I recommend taking a step back and reading/practicing with some simpler problems until you are more confident with the basics.

 

[anuttarasammyak]

This implies a ratio of

Say one high energy photon is generated by mass loss of $m_i-m_f$ with rocket at rest initially
energy conservation
$$m_i-m_f=\frac{\hbar \omega}{c^2}$$
momentum cocnservaiton
$$m_f\gamma\beta=\frac{\hbar \omega}{c^2}$$
So
$$\frac{m_f}{m_i}=(1+\gamma \beta)^{-1}$$
Please investigate the difference with your result.

 

[Steve4Physics]

Say one high energy photon is generated by mass loss of $m_i-m_f$ with rocket at rest initially
energy conservation
$$m_i-m_f=\frac{\hbar \omega}{c^2}$$

Presumably $m_f$ is a rest mass - not the (old-fashioned and out-of-favour) relativistic mass.

If so, the rocket's final kinetic energy is missing from the equation.

 

[anuttarasammyak]

If so, the rocket's final kinetic energy is missing from the equation.

My bad, thanks. So
$$m_i=\frac{\hbar \omega}{c^2}+m_f\gamma$$

 

[Steve4Physics]

My bad, thanks. So
$$m_i=\frac{\hbar \omega}{c^2}+m_f\gamma$$

Agree. But $\hbar \omega$ is the energy of a single photon; that would be one hell of a photon! I'd probably just define $E_p$ as the total photon energy.

Together with momentum conservation

$$\frac{m_f}{m_i}=\sqrt{\frac{1-\beta}{1+\beta}}$$

Look good - though the question asks for $\frac{m_i}{m_f}$, not $\frac{m_f}{m_i}$. And I'm not sure if, with the rules here, we should give the final answer.

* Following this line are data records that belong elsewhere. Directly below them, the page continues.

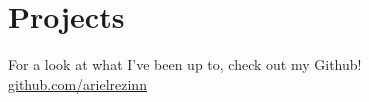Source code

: \documentclass[]{hieudo-build}
\begin{document}
\begin{minipage}[t]{0.65\textwidth}


\section{Projects}
\descript{}
For a look at what I've been up to, check out my Github! \\
\faGithub \hspace{3 pt} \href{https://github.com/arielrezinn}{github.com/arielrezinn}\\




\end{minipage} 
\end{document}
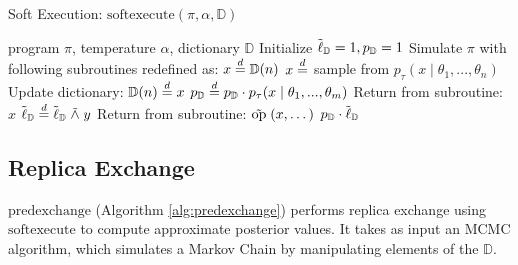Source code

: \begin{algorithm}[tb]
  \caption{Soft Execution: $\textrm{softexecute}(\pi, \alpha, \mathbb{D})$}
  \label{alg:softexecute}
\begin{algorithmic}
 program $\pi$, temperature $\alpha$, dictionary $\mathbb{D}$
\STATE Initialize $\tilde{\operatorname{\ell}}_\mathbb{D} = 1, p_\mathbb{D} = 1$
\STATE Simulate $\pi$ with following subroutines redefined as:   
   \STATE $x \stackrel {d}{=} \mathbb{D}(n)$
 \ELSE
   \STATE $x \stackrel {d}{=} $ sample from $p_\tau(x \mid \theta_1, ..., \theta_n)$
   \STATE Update dictionary: $\mathbb{D}(n) \stackrel {d}{=} x$
 \ENDIF
 \STATE $p_\mathbb{D} \stackrel {d}{=} p_\mathbb{D} \cdot p_\tau(x \mid \theta_1, ..., \theta_m)$
 \STATE Return from subroutine: $x$
\ENDALOOP
\STATE
{}
  \STATE $\tilde{\operatorname{\ell}}_\mathbb{D} \stackrel {d}{=} \tilde{\operatorname{\ell}}_\mathbb{D} \mathrel{\tilde{\land}} y$
\ENDALOOP
\STATE
{}
  \STATE Return from subroutine: $\mathrel{\tilde{\textrm{op}}}(x, \dots)$ 
\ENDALOOP
\STATE
{} $p_\mathbb{D} \cdot \tilde{\operatorname{\ell}}_\mathbb{D}$
\end{algorithmic}
\end{algorithm}

\subsection{Replica Exchange}

$\textrm{predexchange}$ (Algorithm \ref{alg:predexchange}) performs replica exchange using $\textrm{softexecute}$ to compute approximate posterior values.
It takes as input an MCMC algorithm, which simulates a Markov Chain by manipulating elements of the $\mathbb{D}$.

Note that the original question specifically asks for a solution "using four-momenta and three-momenta for the rocket and photon beam". So a solution using 'simple' conservation of momentum and energy equations may not be acceptable - but it provides a useful check if required.

 

[anuttarasammyak]

Agree. But ℏω is the energy of a single photon; that would be one hell of a photon! I'd probably just define Ep as the total photon energy.

We will need a good technology to control direction of photon gas jet.

I picked up the simplest case that all the generation of a photon or photon gas takes place in an instant. In usual chemical rocket problem it keeps constant jet during its acceleraion. Is the ratio free from these procedures of acceleration ?
Differentiation equaion of more general case :
$$\frac{d(m\gamma)}{d\tau}=-\frac{N\hbar\omega}{c^2}=-\frac{N\hbar\omega_0}{c^2}\sqrt{\frac{1-\beta}{1+\beta}}$$
where
$$\frac{dm}{d\tau}=-\frac{N\hbar\omega_0}{c^2}:=-\alpha$$
mass reduced by exhausted photon gas energy per unit proper time. The solution is
$$\sqrt{\frac{1-\beta}{1+\beta}}=\frac{m_0-\alpha \tau}{m_0}$$
I found this ratio relation is hold during this jet acceleration process of any constant fuelling pace.

 

[ruairilamb]

Thanks for all the replies. I think for now this problem is slightly beyond my ability. I will tackle some simpler problems first.